The movie business used to be a big deal in the Charlotte area, bringing thousands of jobs and millions of dollars to the area. But the work dried up for a time. Now there's a push to get that business back.

CHARLOTTE, N.C. -- The movie business used to be a big deal in the Charlotte area, bringing thousands of jobs and millions of dollars to the area. But the work dried up for a time. Now there’s a push to get that business back.

Episodes of the popular Showtime series Homeland and Cinemax show Banshee were made in the Charlotte area for three years. Douglas Young and his wife both worked on Homeland. Both have lived in the Queen City for decades, but they can’t get work here anymore.

“It’s always great to be able to stay at home. Instead, I’m working in other states and paying taxes there,” Young said.

Young's wife was the prop master on Homeland, now she works on The Walking Dead in Georgia.

In 2012, the first "Hunger Games" was shot in the Charlotte area. The second almost was, too, but the production moved to Georgia when our neighbors offered up bigger tax incentives.

“Currently, Georgia offers a 30-percent rebate, and they’re now a billion dollar industry,” said Young.

At the height of the hoopla back in 2012, the entertainment industry made us $377 million and brought 20,000 jobs to the area. We checked and saw the state gave out $80 million in tax incentives to make that happen.

Some would say that’s a pretty good return on investment. The legislature didn’t think so and got rid of the incentives program in 2015. The productions left town.

“That year, we saw no long form production. Literally, work dried up. It did, went to other states,” Young said.

Last year, productions spent just $60 million in North Carolina. But late last fall, Governor Roy Cooper brought the incentive program back in hopes of luring productions.

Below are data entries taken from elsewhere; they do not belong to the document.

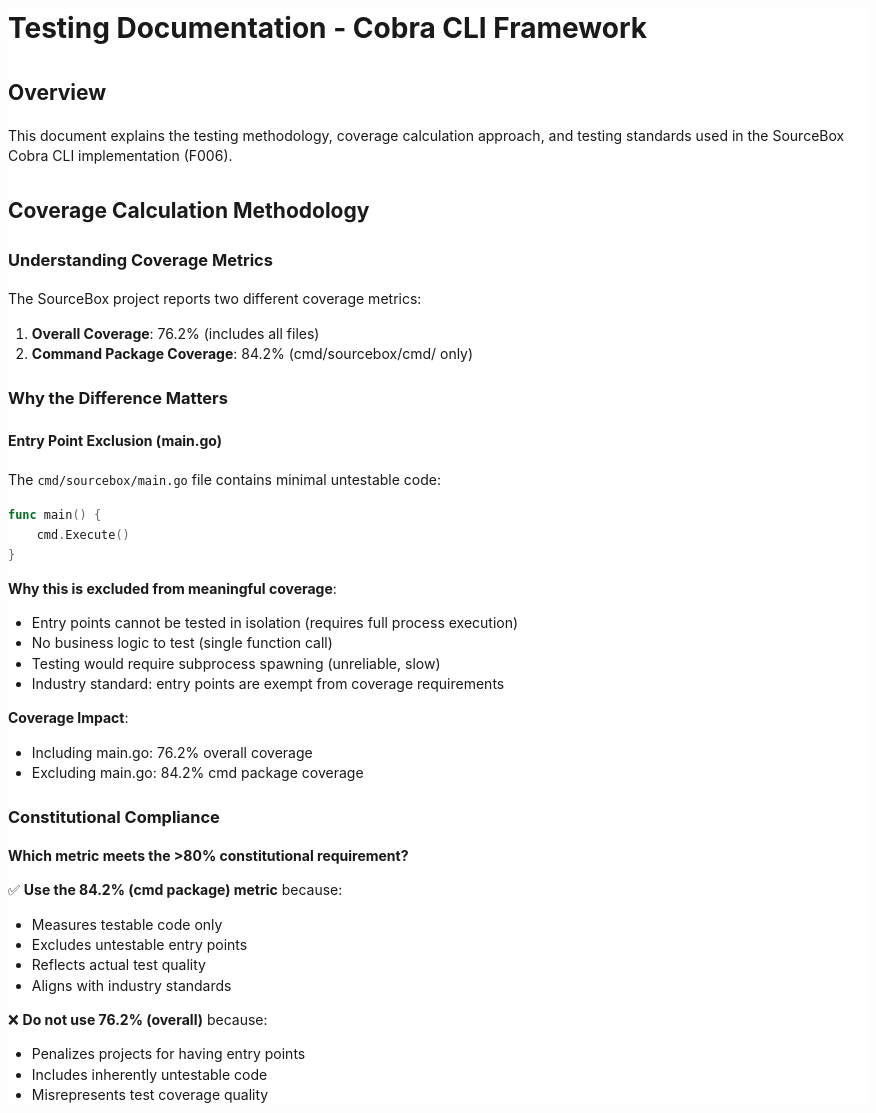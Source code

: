 # Testing Documentation - Cobra CLI Framework

## Overview

This document explains the testing methodology, coverage calculation approach, and testing standards used in the SourceBox Cobra CLI implementation (F006).

## Coverage Calculation Methodology

### Understanding Coverage Metrics

The SourceBox project reports two different coverage metrics:

1. **Overall Coverage**: 76.2% (includes all files)
2. **Command Package Coverage**: 84.2% (cmd/sourcebox/cmd/ only)

### Why the Difference Matters

#### Entry Point Exclusion (main.go)

The `cmd/sourcebox/main.go` file contains minimal untestable code:

```go
func main() {
    cmd.Execute()
}
```

**Why this is excluded from meaningful coverage**:
- Entry points cannot be tested in isolation (requires full process execution)
- No business logic to test (single function call)
- Testing would require subprocess spawning (unreliable, slow)
- Industry standard: entry points are exempt from coverage requirements

**Coverage Impact**:
- Including main.go: 76.2% overall coverage
- Excluding main.go: 84.2% cmd package coverage

### Constitutional Compliance

**Which metric meets the >80% constitutional requirement?**

✅ **Use the 84.2% (cmd package) metric** because:
- Measures testable code only
- Excludes untestable entry points
- Reflects actual test quality
- Aligns with industry standards

❌ **Do not use 76.2% (overall)** because:
- Penalizes projects for having entry points
- Includes inherently untestable code
- Misrepresents test coverage quality

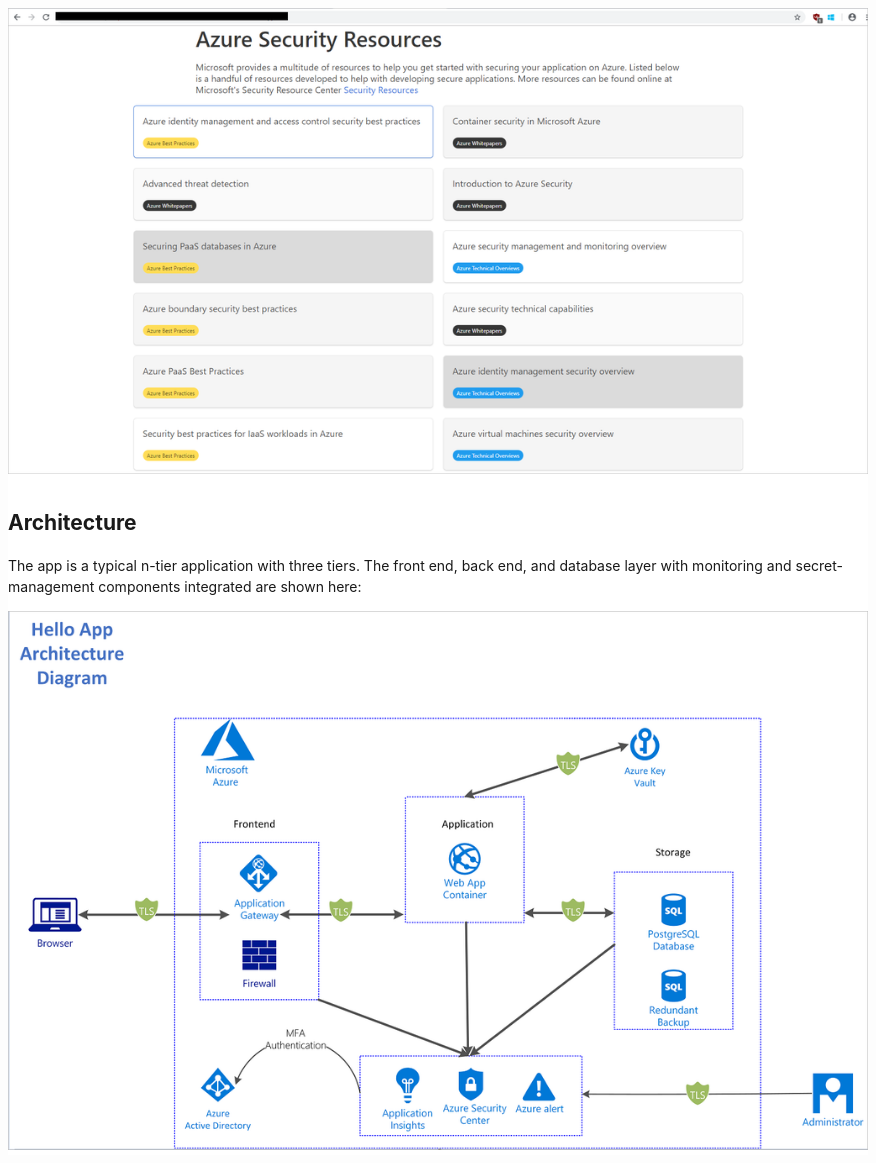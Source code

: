 ![Sample web app](./media/secure-web-app/demo-app.png)

## Architecture
The app is a typical n-tier application with three tiers. The front end, back end, and database layer with monitoring and secret-management components integrated are shown here:

![App architecture](./media/secure-web-app/architecture.png)
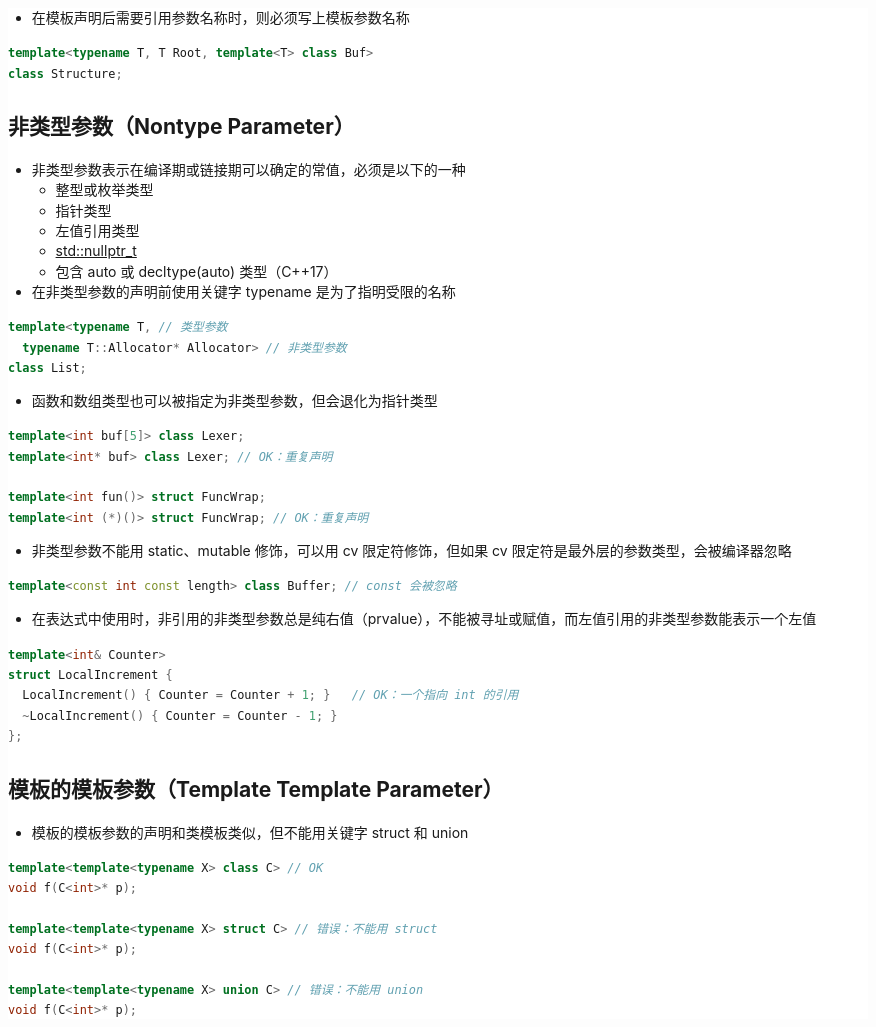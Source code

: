 * 在模板声明后需要引用参数名称时，则必须写上模板参数名称

```cpp
template<typename T, T Root, template<T> class Buf>
class Structure;
```

## 非类型参数（Nontype Parameter）

* 非类型参数表示在编译期或链接期可以确定的常值，必须是以下的一种
  * 整型或枚举类型
  * 指针类型
  * 左值引用类型
  * [std::nullptr_t](https://zh.cppreference.com/w/cpp/types/nullptr_t)
  * 包含 auto 或 decltype(auto) 类型（C++17）
* 在非类型参数的声明前使用关键字 typename 是为了指明受限的名称

```cpp
template<typename T, // 类型参数
  typename T::Allocator* Allocator> // 非类型参数
class List;
```

* 函数和数组类型也可以被指定为非类型参数，但会退化为指针类型

```cpp
template<int buf[5]> class Lexer;
template<int* buf> class Lexer; // OK：重复声明

template<int fun()> struct FuncWrap; 
template<int (*)()> struct FuncWrap; // OK：重复声明
```

* 非类型参数不能用 static、mutable 修饰，可以用 cv 限定符修饰，但如果 cv 限定符是最外层的参数类型，会被编译器忽略

```cpp
template<const int const length> class Buffer; // const 会被忽略
```

* 在表达式中使用时，非引用的非类型参数总是纯右值（prvalue），不能被寻址或赋值，而左值引用的非类型参数能表示一个左值

```cpp
template<int& Counter>
struct LocalIncrement {
  LocalIncrement() { Counter = Counter + 1; }   // OK：一个指向 int 的引用
  ~LocalIncrement() { Counter = Counter - 1; }
};
```

## 模板的模板参数（Template Template Parameter）

* 模板的模板参数的声明和类模板类似，但不能用关键字 struct 和 union

```cpp
template<template<typename X> class C> // OK
void f(C<int>* p);

template<template<typename X> struct C> // 错误：不能用 struct
void f(C<int>* p);

template<template<typename X> union C> // 错误：不能用 union
void f(C<int>* p);
```

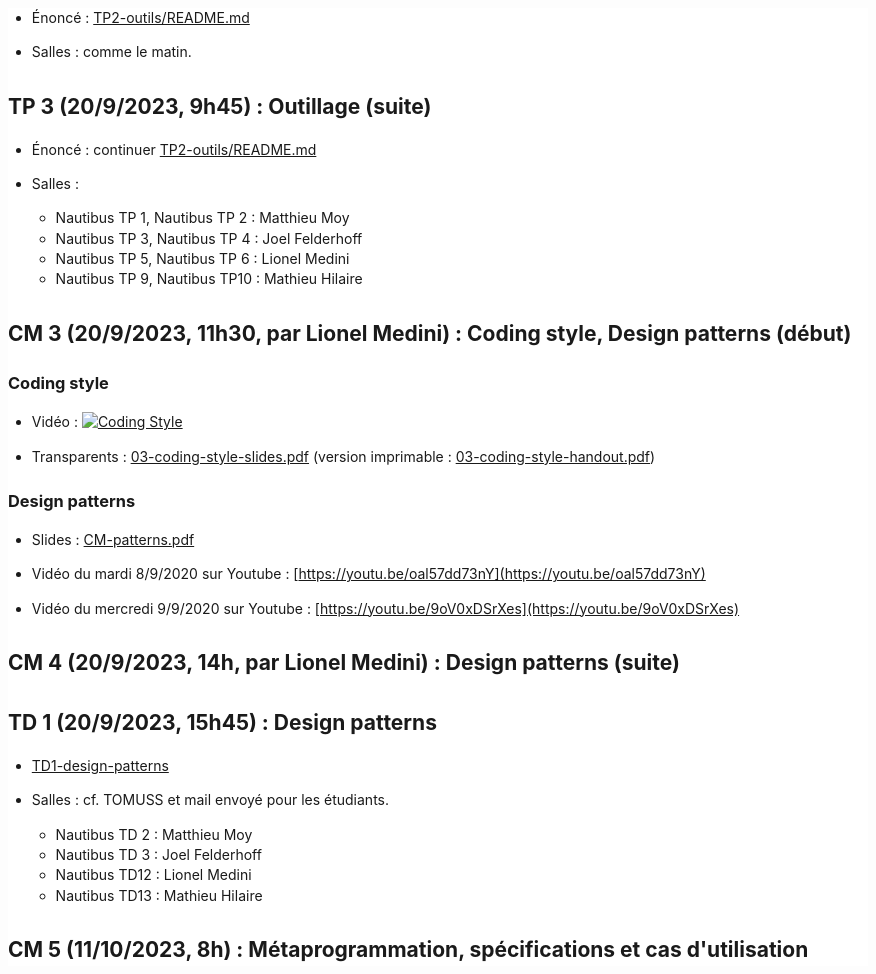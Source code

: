 * Énoncé : [TP2-outils/README.md](TP2-outils/README.md)

* Salles : comme le matin.

## TP 3 (20/9/2023, 9h45) : Outillage (suite)

* Énoncé : continuer [TP2-outils/README.md](TP2-outils/README.md)

* Salles :
  - Nautibus TP 1, Nautibus TP 2 : Matthieu Moy
  - Nautibus TP 3, Nautibus TP 4 : Joel Felderhoff
  - Nautibus TP 5, Nautibus TP 6 : Lionel Medini
  - Nautibus TP 9, Nautibus TP10 : Mathieu Hilaire

## CM 3 (20/9/2023, 11h30, par Lionel Medini) : Coding style, Design patterns (début)

### Coding style

* Vidéo : <a target="_blank" title="Coding Style" href="https://myvideo.univ-lyon1.fr/permalink/v126648320fbdwej3119/iframe/"><img src="https://myvideo.univ-lyon1.fr/public/videos/v125f5e3b82e5qhb6vdjbfdziizhq7/thumb_link.png" alt="Coding Style"/></a>

* Transparents : [03-coding-style-slides.pdf](http://matthieu-moy.fr/cours/mif01/03-coding-style-slides.pdf)
  (version imprimable : [03-coding-style-handout.pdf](http://matthieu-moy.fr/cours/mif01/03-coding-style-handout.pdf))

### Design patterns

* Slides : [CM-patterns.pdf](https://perso.liris.cnrs.fr/lionel.medini/enseignement/M1IF01/CM-patterns.pdf)

* Vidéo du mardi 8/9/2020 sur Youtube : [https://youtu.be/oal57dd73nY](https://youtu.be/oal57dd73nY)

* Vidéo du mercredi 9/9/2020 sur Youtube : [https://youtu.be/9oV0xDSrXes](https://youtu.be/9oV0xDSrXes)

## CM 4 (20/9/2023, 14h, par Lionel Medini) : Design patterns (suite)

## TD 1 (20/9/2023, 15h45) : Design patterns

* [TD1-design-patterns](http://matthieu-moy.fr/cours/mif01/TD1-patterns/TD-design-patterns.html)

* Salles : cf. TOMUSS et mail envoyé pour les étudiants.
  - Nautibus TD 2 : Matthieu Moy
  - Nautibus TD 3 : Joel Felderhoff
  - Nautibus TD12 : Lionel Medini
  - Nautibus TD13 : Mathieu Hilaire

## CM 5 (11/10/2023, 8h) : Métaprogrammation, spécifications et cas d'utilisation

Laura White with the Charlotte Regional Visitors Authority said, “It keeps our hotels busy. We see tremendous economic impact when these productions come to town, so we want to see them keep coming.”

Young is hopeful, too, about stealing back some business from Georgia.

“I think we can actually reclaim some of that business, and I think we can bring some of that work back to the state,” Young said.

The creators of Netflix's Stranger Things are from Durham and regularly include North Carolina references in their hit show.

They wanted to shoot in the Tar Heel State but instead picked Atlanta, telling the Raleigh News and Observer the decision came down to tax incentives.